**PROBLEM**: Look through the entries that follow and count the lines with the word "waka". The reply is that number alone.

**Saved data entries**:
**********

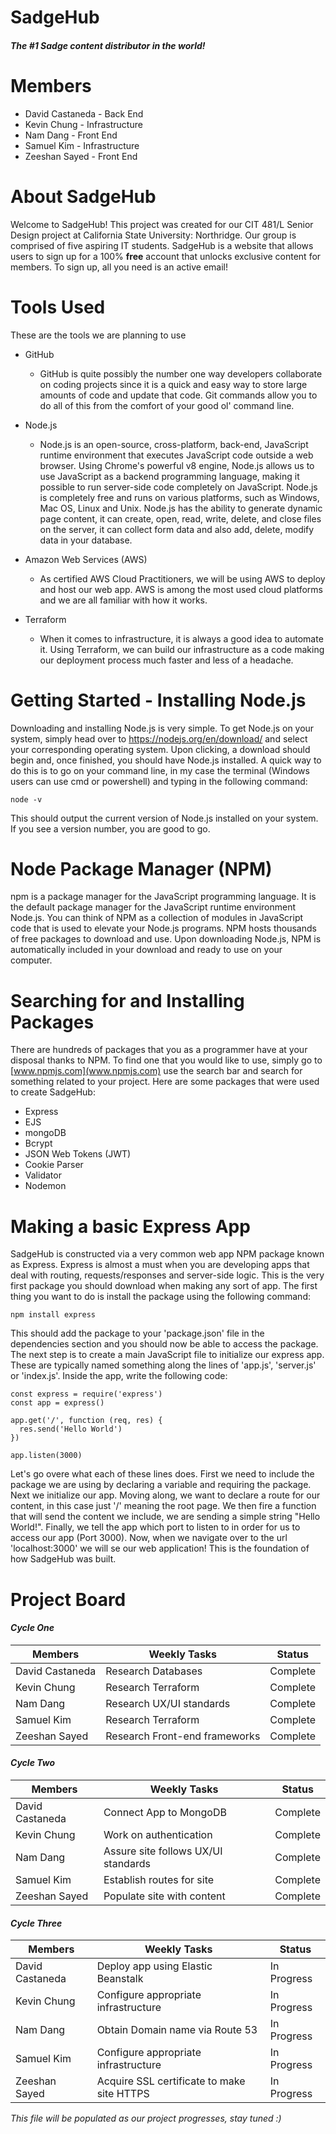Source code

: SadgeHub 
=================

#### *The \#1 Sadge content distributor in the world!*  

# Members
* David Castaneda   - Back End
* Kevin Chung       - Infrastructure
* Nam Dang          - Front End
* Samuel Kim        - Infrastructure
* Zeeshan Sayed     - Front End

# About SadgeHub

Welcome to SadgeHub! This project was created for our CIT 481/L Senior Design project at California State University: Northridge. Our group is comprised of five aspiring IT students. SadgeHub is a website that allows users to sign up for a 100% **free** account that unlocks exclusive content for members. To sign up, all you need is an active email!

# Tools Used 

These are the tools we are planning to use

* GitHub
  * GitHub is quite possibly the number one way developers collaborate on coding projects since it is a quick and easy way to store large amounts of code and update that code. Git commands allow you to do all of this from the comfort of your good ol' command line.

* Node.js
  * Node.js is an open-source, cross-platform, back-end, JavaScript runtime environment that executes JavaScript code outside a web browser. Using Chrome's powerful v8 engine, Node.js allows us to use JavaScript as a backend programming language, making it possible to run server-side code completely on JavaScript. Node.js is completely free and runs on various platforms, such as Windows, Mac OS, Linux and Unix. Node.js has the ability to generate dynamic page content, it can create, open, read, write, delete, and close files on the server, it can collect form data and also add, delete, modify data in your database.

* Amazon Web Services (AWS)
  * As certified AWS Cloud Practitioners, we will be using AWS to deploy and host our web app. AWS is among the most used cloud platforms and we are all familiar with how it works.

* Terraform
  * When it comes to infrastructure, it is always a good idea to automate it. Using Terraform, we can build our infrastructure as a code making our deployment process much faster and less of a headache. 


# Getting Started - Installing Node.js

Downloading and installing Node.js is very simple. To get Node.js on your system, simply head over to https://nodejs.org/en/download/ and select your corresponding operating system. Upon clicking, a download should begin and, once finished, you should have Node.js installed. A quick way to do this is to go on your command line, in my case the terminal (Windows users can use cmd or powershell) and typing in the following command:

```node -v```

This should output the current version of Node.js installed on your system. If you see a version number, you are good to go.

# Node Package Manager (NPM)

npm is a package manager for the JavaScript programming language. It is the default package manager for the JavaScript runtime environment Node.js. You can think of NPM as a collection of modules in JavaScript code that is used to elevate your Node.js programs. NPM hosts thousands of free packages to download and use. Upon downloading Node.js, NPM is automatically included in your download and ready to use on your computer.

# Searching for and Installing Packages

There are hundreds of packages that you as a programmer have at your disposal thanks to NPM. To find one that you would like to use, simply go to [www.npmjs.com](www.npmjs.com) use the search bar and search for something related to your project. Here are some packages that were used to create SadgeHub:
* Express
* EJS
* mongoDB
* Bcrypt
* JSON Web Tokens (JWT)
* Cookie Parser
* Validator
* Nodemon

# Making a basic Express App

SadgeHub is constructed via a very common web app NPM package known as Express. Express is almost a must when you are developing apps that deal with routing, requests/responses and server-side logic. This is the very first package you should download when making any sort of app. The first thing you want to do is install the package using the following command:

```npm install express```

This should add the package to your 'package.json' file in the dependencies section and you should now be able to access the package. The next step is to create a main JavaScript file to initialize our express app. These are typically named something along the lines of 'app.js', 'server.js' or 'index.js'. Inside the app, write the following code:

```
const express = require('express')
const app = express()
 
app.get('/', function (req, res) {
  res.send('Hello World')
})
 
app.listen(3000)
```

Let's go overe what each of these lines does. First we need to include the package we are using by declaring a variable and requiring the package. Next we initialize our app. Moving along, we want to declare a route for our content, in this case just '/' meaning the root page. We then fire a function that will send the content we include, we are sending a simple string "Hello World!". Finally, we tell the app which port to listen to in order for us to access our app (Port 3000). Now, when we navigate over to the url 'localhost:3000' we will se our web application! This is the foundation of how SadgeHub was built.   

# Project Board

#### *Cycle One*

| Members              | Weekly Tasks                                     | Status
| -----------          | -----------                                      | -------
| David Castaneda      | Research Databases                               | Complete
| Kevin Chung          | Research Terraform                               | Complete
| Nam Dang             | Research UX/UI standards                         | Complete
| Samuel Kim           | Research Terraform                               | Complete
| Zeeshan Sayed        | Research Front-end frameworks                    | Complete

#### *Cycle Two*

| Members              | Weekly Tasks                                     | Status
| -----------          | -----------                                      | -------
| David Castaneda      | Connect App to MongoDB                           | Complete
| Kevin Chung          | Work on authentication                           | Complete
| Nam Dang             | Assure site follows UX/UI standards              | Complete
| Samuel Kim           | Establish routes for site                        | Complete
| Zeeshan Sayed        | Populate site with content                       | Complete

#### *Cycle Three*

| Members              | Weekly Tasks                                     | Status
| -----------          | -----------                                      | -------
| David Castaneda      | Deploy app using Elastic Beanstalk               | In Progress
| Kevin Chung          | Configure appropriate infrastructure             | In Progress
| Nam Dang             | Obtain Domain name via Route 53                  | In Progress
| Samuel Kim           | Configure appropriate infrastructure             | In Progress
| Zeeshan Sayed        | Acquire SSL certificate to make site HTTPS       | In Progress

*This file will be populated as our project progresses, stay tuned :)*
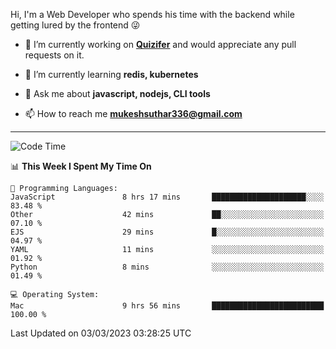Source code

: Hi, I'm a Web Developer who spends his time with the backend while getting lured by the frontend 😜

- 🔭 I’m currently working on **[Quizifer](https://github.com/SutharMukesh/Quizifer/)** and would appreciate any pull requests on it.

- 🌱 I’m currently learning **redis, kubernetes**

- 💬 Ask me about **javascript, nodejs, CLI tools**

- 📫 How to reach me **mukeshsuthar336@gmail.com**

---
<!--START_SECTION:waka-->
![Code Time](http://img.shields.io/badge/Code%20Time-2%2C173%20hrs%2046%20mins-blue)

📊 **This Week I Spent My Time On** 

```text
💬 Programming Languages: 
JavaScript               8 hrs 17 mins       █████████████████████░░░░   83.48 % 
Other                    42 mins             ██░░░░░░░░░░░░░░░░░░░░░░░   07.10 % 
EJS                      29 mins             █░░░░░░░░░░░░░░░░░░░░░░░░   04.97 % 
YAML                     11 mins             ░░░░░░░░░░░░░░░░░░░░░░░░░   01.92 % 
Python                   8 mins              ░░░░░░░░░░░░░░░░░░░░░░░░░   01.49 % 

💻 Operating System: 
Mac                      9 hrs 56 mins       █████████████████████████   100.00 % 
```


 Last Updated on 03/03/2023 03:28:25 UTC
<!--END_SECTION:waka-->
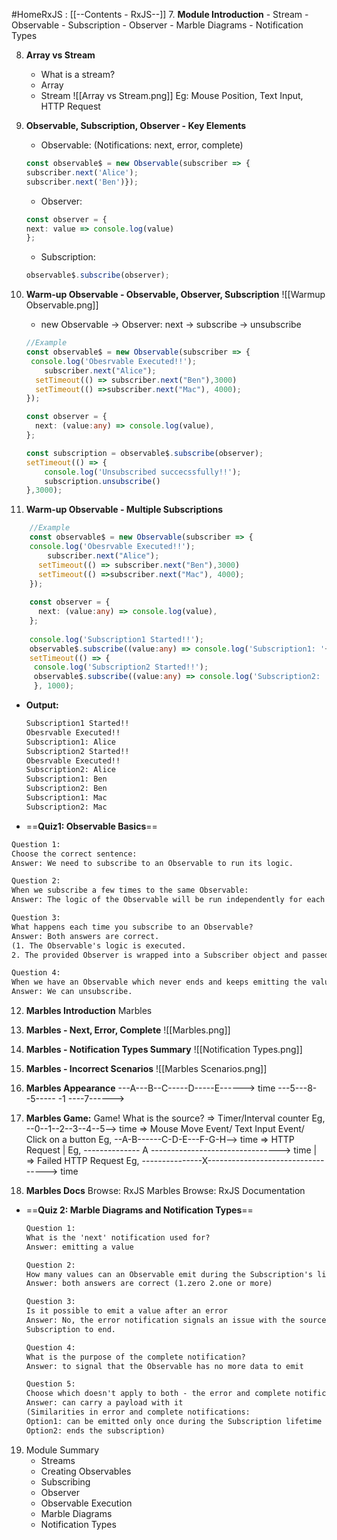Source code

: #HomeRxJS : [[--Contents - RxJS--]]
7. **Module Introduction**
	- Stream
	- Observable
	- Subscription
	- Observer
	- Marble Diagrams
	- Notification Types
	
8. **Array vs Stream**
	- What is a stream?
	- Array
	- Stream
	 ![[Array vs Stream.png]]
	 Eg: Mouse Position, Text Input, HTTP Request
	 
9. **Observable, Subscription, Observer - Key Elements**
	- Observable: (Notifications: next, error, complete)
	``` ts
	const observable$ = new Observable(subscriber => {
	subscriber.next('Alice');
	subscriber.next('Ben')});
	```
	- Observer: 
	``` ts
	const observer = {
	next: value => console.log(value)
	};
	```
	- Subscription:
	``` ts
	observable$.subscribe(observer);
	```
	
10. **Warm-up Observable - Observable, Observer, Subscription**
	![[Warmup Observable.png]]
	- new Observable -> Observer: next -> subscribe -> unsubscribe
	``` ts
	//Example
	const observable$ = new Observable(subscriber => {
	 console.log('Obesrvable Executed!!');
	    subscriber.next("Alice");	
	  setTimeout(() => subscriber.next("Ben"),3000)
	  setTimeout(() =>subscriber.next("Mac"), 4000);
	});
	
	const observer = {
	  next: (value:any) => console.log(value),
	};
	
	const subscription = observable$.subscribe(observer);
	setTimeout(() => {
	    console.log('Unsubscribed succecssfully!!');
	    subscription.unsubscribe()
	},3000);
	```
	
11.  **Warm-up Observable - Multiple Subscriptions**
``` ts
	//Example
	const observable$ = new Observable(subscriber => {
	console.log('Obesrvable Executed!!');
	    subscriber.next("Alice");	
	  setTimeout(() => subscriber.next("Ben"),3000)
	  setTimeout(() =>subscriber.next("Mac"), 4000);
	});
	
	const observer = {
	  next: (value:any) => console.log(value),
	};
	
	console.log('Subscription1 Started!!');
	observable$.subscribe((value:any) => console.log('Subscription1: '+value));
	setTimeout(() => {
	 console.log('Subscription2 Started!!');
	 observable$.subscribe((value:any) => console.log('Subscription2: '+value));
	 }, 1000);
```
- **Output:**
	``` txt
	Subscription1 Started!!
	Obesrvable Executed!!
	Subscription1: Alice
	Subscription2 Started!!
	Obesrvable Executed!!
	Subscription2: Alice
	Subscription1: Ben
	Subscription2: Ben
	Subscription1: Mac
	Subscription2: Mac
	```
	
- ==**Quiz1: Observable Basics**==
``` txt
Question 1:
Choose the correct sentence:
Answer: We need to subscribe to an Observable to run its logic.

Question 2:
When we subscribe a few times to the same Observable:
Answer: The logic of the Observable will be run independently for each new Subscription.

Question 3:
What happens each time you subscribe to an Observable?
Answer: Both answers are correct. 
(1. The Observable's logic is executed.
2. The provided Observer is wrapped into a Subscriber object and passed to the Observable's logic.)

Question 4:
When we have an Observable which never ends and keeps emitting the values, how can we make it stop?
Answer: We can unsubscribe.
```

12. **Marbles Introduction**
	Marbles
	
13. **Marbles - Next, Error, Complete**
	 ![[Marbles.png]]
	 
14. **Marbles - Notification Types Summary** 
	 ![[Notification Types.png]]
	 
 15. **Marbles - Incorrect Scenarios**
	![[Marbles Scenarios.png]]
	
16. **Marbles Appearance**
	---A---B--C-----D-----E------> time
	---5---8--5----- -1 ----7------>
	
17. **Marbles Game:**
	Game! What is the source?
	=> Timer/Interval counter
	Eg, --0--1--2--3--4--5--> time
	=> Mouse Move Event/ Text Input Event/ Click on a button
	Eg, --A-B------C-D-E---F-G-H--> time
	=> HTTP Request
	               |
	Eg, -------------- A --------------------------------> time
	               | 
	=> Failed HTTP Request
	Eg, ---------------X----------------------------------> time
	
18. **Marbles Docs**
	Browse: RxJS Marbles
	Browse: RxJS Documentation
	
- ==**Quiz 2: Marble Diagrams and Notification Types**==
	``` txt
	Question 1:
	What is the 'next' notification used for?
	Answer: emitting a value

	Question 2:
	How many values can an Observable emit during the Subscription's lifetime?
	Answer: both answers are correct (1.zero 2.one or more)

	Question 3:
	Is it possible to emit a value after an error
	Answer: No, the error notification signals an issue with the source and causes the
	Subscription to end.

	Question 4:
	What is the purpose of the complete notification?
	Answer: to signal that the Observable has no more data to emit

	Question 5:
	Choose which doesn't apply to both - the error and complete notifications:
	Answer: can carry a payload with it
	(Similarities in error and complete notifications: 
	Option1: can be emitted only once during the Subscription lifetime
	Option2: ends the subscription)
	```
19. Module Summary
	- Streams
	- Creating Observables
	- Subscribing
	- Observer
	- Observable Execution
	- Marble Diagrams
	- Notification Types
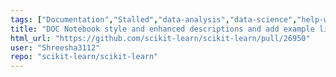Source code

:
 ```yaml
---
tags: ["Documentation","Stalled","data-analysis","data-science","help-wanted","machine-learning","modulefeature_selection","python","statistics"]
title: "DOC Notebook style and enhanced descriptions and add example links for feature_selection.RFE"
html_url: "https://github.com/scikit-learn/scikit-learn/pull/26950"
user: "Shreesha3112"
repo: "scikit-learn/scikit-learn"
---
```


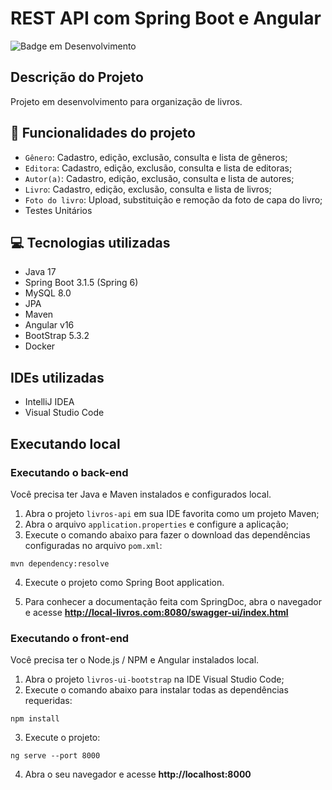 # REST API com Spring Boot e Angular

![Badge em Desenvolvimento](http://img.shields.io/static/v1?label=STATUS&message=EM%20DESENVOLVIMENTO&color=GREEN&style=for-the-badge)

## Descrição do Projeto

Projeto em desenvolvimento para organização de livros.

## :hammer: Funcionalidades do projeto

- `Gênero`: Cadastro, edição, exclusão, consulta e lista de gêneros;
- `Editora`: Cadastro, edição, exclusão, consulta e lista de editoras;
- `Autor(a)`: Cadastro, edição, exclusão, consulta e lista de autores;
- `Livro`: Cadastro, edição, exclusão, consulta e lista de livros;
- `Foto do livro`: Upload, substituição e remoção da foto de capa do livro;
- Testes Unitários

## :computer: Tecnologias utilizadas
- Java 17
- Spring Boot 3.1.5 (Spring 6)
- MySQL 8.0
- JPA
- Maven
- Angular v16
- BootStrap 5.3.2
- Docker

## IDEs utilizadas
 - IntelliJ IDEA
 - Visual Studio Code

## Executando local

### Executando o back-end

Você precisa ter Java e Maven instalados e configurados local.

1. Abra o projeto `livros-api` em sua IDE favorita como um projeto Maven; 
2. Abra o arquivo `application.properties` e configure a aplicação;
3. Execute o comando abaixo para fazer o download das dependências configuradas no arquivo `pom.xml`:

```
mvn dependency:resolve
```

4. Execute o projeto como Spring Boot application.

5. Para conhecer a documentação feita com SpringDoc, abra o navegador e acesse **http://local-livros.com:8080/swagger-ui/index.html**

### Executando o front-end

Você precisa ter o Node.js / NPM e Angular instalados local.

1. Abra o projeto `livros-ui-bootstrap` na IDE Visual Studio Code;
2. Execute o comando abaixo para instalar todas as dependências requeridas:

```
npm install
```

3. Execute o projeto:

```
ng serve --port 8000
```

4. Abra o seu navegador e acesse **http://localhost:8000**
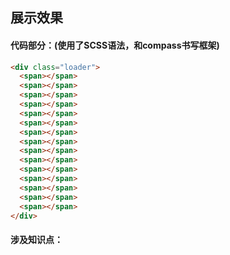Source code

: ## 展示效果
#### 代码部分：(使用了SCSS语法，和compass书写框架)
```HTML
<div class="loader">
  <span></span>
  <span></span>
  <span></span>
  <span></span>
  <span></span>
  <span></span>
  <span></span>
  <span></span>
  <span></span>
  <span></span>
  <span></span>
  <span></span>
  <span></span>
  <span></span>
  <span></span>
</div>
```
#### 涉及知识点：

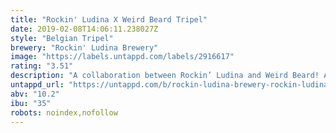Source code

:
 ```yaml
---
title: "Rockin' Ludina X Weird Beard Tripel"
date: 2019-02-08T14:06:11.238027Z
style: "Belgian Tripel"
brewery: "Rockin' Ludina Brewery"
image: "https://labels.untappd.com/labels/2916617"
rating: "3.51"
description: "A collaboration between Rockin’ Ludina and Weird Beard! A warming 10.2% tripel aged on Ollorosso barrels for 5 months to get you through the winter"
untappd_url: "https://untappd.com/b/rockin-ludina-brewery-rockin-ludina-x-weird-beard-tripel/2916617"
abv: "10.2"
ibu: "35"
robots: noindex,nofollow
---
```


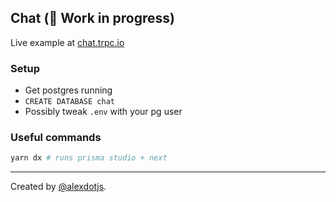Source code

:## Chat (:construction: Work in progress)

Live example at [chat.trpc.io](https://chat.trpc.io)

### Setup

- Get postgres running
- `CREATE DATABASE chat`
- Possibly tweak `.env` with your pg user


### Useful commands

```bash
yarn dx # runs prisma studio + next
```

---

Created by [@alexdotjs](https://twitter.com/alexdotjs).
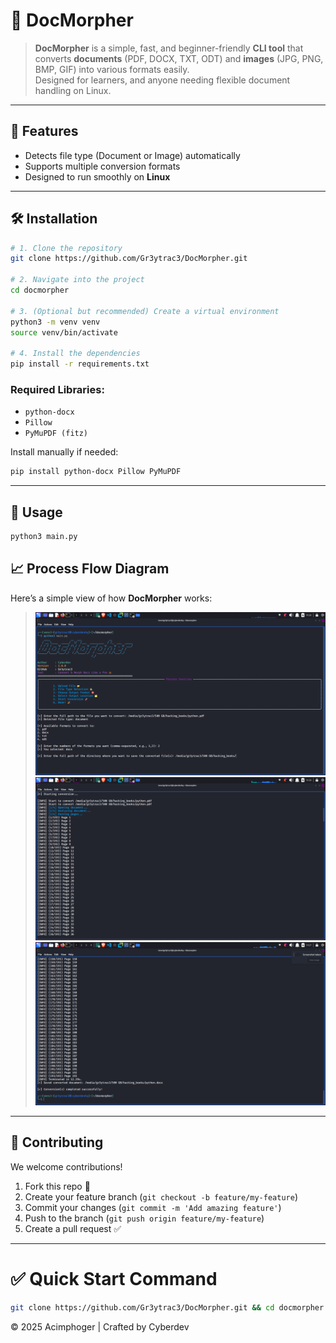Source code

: # 📄 DocMorpher

> **DocMorpher** is a simple, fast, and beginner-friendly **CLI tool** that converts **documents** (PDF, DOCX, TXT, ODT) and **images** (JPG, PNG, BMP, GIF) into various formats easily.  
> Designed for learners, and anyone needing flexible document handling on Linux.

---


## 🚀 Features
- Detects file type (Document or Image) automatically
- Supports multiple conversion formats
- Designed to run smoothly on **Linux**

---

## 🛠️ Installation

```bash
# 1. Clone the repository
git clone https://github.com/Gr3ytrac3/DocMorpher.git

# 2. Navigate into the project
cd docmorpher

# 3. (Optional but recommended) Create a virtual environment
python3 -m venv venv
source venv/bin/activate

# 4. Install the dependencies
pip install -r requirements.txt
```

### Required Libraries:
- `python-docx`
- `Pillow`
- `PyMuPDF (fitz)`

Install manually if needed:

```bash
pip install python-docx Pillow PyMuPDF
```

---

## 🧩 Usage

```bash
python3 main.py
```


## 📈 Process Flow Diagram

Here’s a simple view of how **DocMorpher** works:

> ![Process Diagram](https://github.com/Gr3ytrac3/DocMorpher/blob/24309fbb7aa26872c3705cbb3706fea3f3157853/Screenshot_2025-04-26_14_26_26.png)
> ![Process Diagram](https://github.com/Gr3ytrac3/DocMorpher/blob/24309fbb7aa26872c3705cbb3706fea3f3157853/Screenshot_2025-04-26_14_26_56.png)
> ![Process Diagram](https://github.com/Gr3ytrac3/DocMorpher/blob/24309fbb7aa26872c3705cbb3706fea3f3157853/Screenshot_2025-04-26_14_27_00.png)

---



## 🤝 Contributing

We welcome contributions!

1. Fork this repo 🍴
2. Create your feature branch (`git checkout -b feature/my-feature`)
3. Commit your changes (`git commit -m 'Add amazing feature'`)
4. Push to the branch (`git push origin feature/my-feature`)
5. Create a pull request ✅

---


# ✅ Quick Start Command

```bash
git clone https://github.com/Gr3ytrac3/DocMorpher.git && cd docmorpher && python3 main.py
```

© 2025 Acimphoger | Crafted by Cyberdev
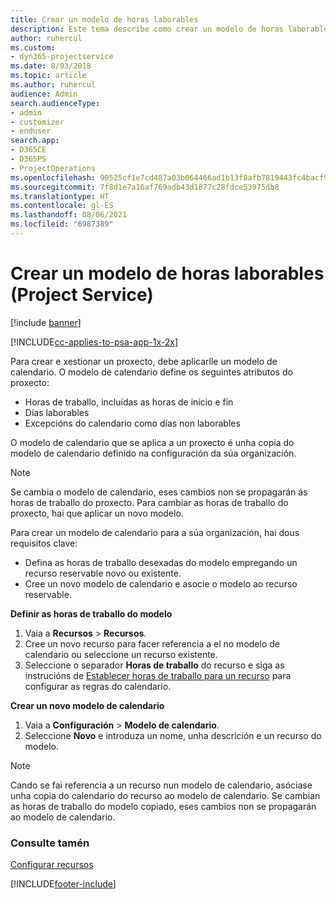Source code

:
 ```yaml
---
title: Crear un modelo de horas laborables
description: Este tema describe como crear un modelo de horas laborables en Project Service.
author: ruhercul
ms.custom:
- dyn365-projectservice
ms.date: 8/03/2018
ms.topic: article
ms.author: ruhercul
audience: Admin
search.audienceType:
- admin
- customizer
- enduser
search.app:
- D365CE
- D365PS
- ProjectOperations
ms.openlocfilehash: 90525cf1e7cd487a03b064466ad1b13f8afb7819443fc4bacf9c7d3eee86f0b6
ms.sourcegitcommit: 7f8d1e7a16af769adb43d1877c28fdce53975db8
ms.translationtype: HT
ms.contentlocale: gl-ES
ms.lasthandoff: 08/06/2021
ms.locfileid: "6987389"
---
```

# <a name="create-a-work-hours-template-project-service"></a>Crear un modelo de horas laborables (Project Service)

[!include [banner](../includes/psa-now-project-operations.md)]

[!INCLUDE[cc-applies-to-psa-app-1x-2x](../includes/cc-applies-to-psa-app-3x.md)]

Para crear e xestionar un proxecto, debe aplicarlle un modelo de calendario. O modelo de calendario define os seguintes atributos do proxecto:

- Horas de traballo, incluídas as horas de inicio e fin
- Días laborables
- Excepcións do calendario como días non laborables

O modelo de calendario que se aplica a un proxecto é unha copia do modelo de calendario definido na configuración da súa organización.

> [!NOTE]
> Se cambia o modelo de calendario, eses cambios non se propagarán ás horas de traballo do proxecto. Para cambiar as horas de traballo do proxecto, hai que aplicar un novo modelo.

Para crear un modelo de calendario para a súa organización, hai dous requisitos clave:

- Defina as horas de traballo desexadas do modelo empregando un recurso reservable novo ou existente.
- Cree un novo modelo de calendario e asocie o modelo ao recurso reservable.

**Definir as horas de traballo do modelo**

1. Vaia a **Recursos** \> **Recursos**.
2. Cree un novo recurso para facer referencia a el no modelo de calendario ou seleccione un recurso existente.
3. Seleccione o separador **Horas de traballo** do recurso e siga as instrucións de [Establecer horas de traballo para un recurso](/dynamics365/field-service/set-work-hours-resource.md) para configurar as regras do calendario.

**Crear un novo modelo de calendario**

1. Vaia a **Configuración** \> **Modelo de calendario**.
2. Seleccione **Novo** e introduza un nome, unha descrición e un recurso do modelo.


> [!NOTE]
> Cando se fai referencia a un recurso nun modelo de calendario, asóciase unha copia do calendario do recurso ao modelo de calendario. Se cambian as horas de traballo do modelo copiado, eses cambios non se propagarán ao modelo de calendario.


### <a name="see-also"></a>Consulte tamén  
 [Configurar recursos](../psa/set-up-resources.md)


[!INCLUDE[footer-include](../includes/footer-banner.md)]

**********

**EXERCISE OUTPUT**: 2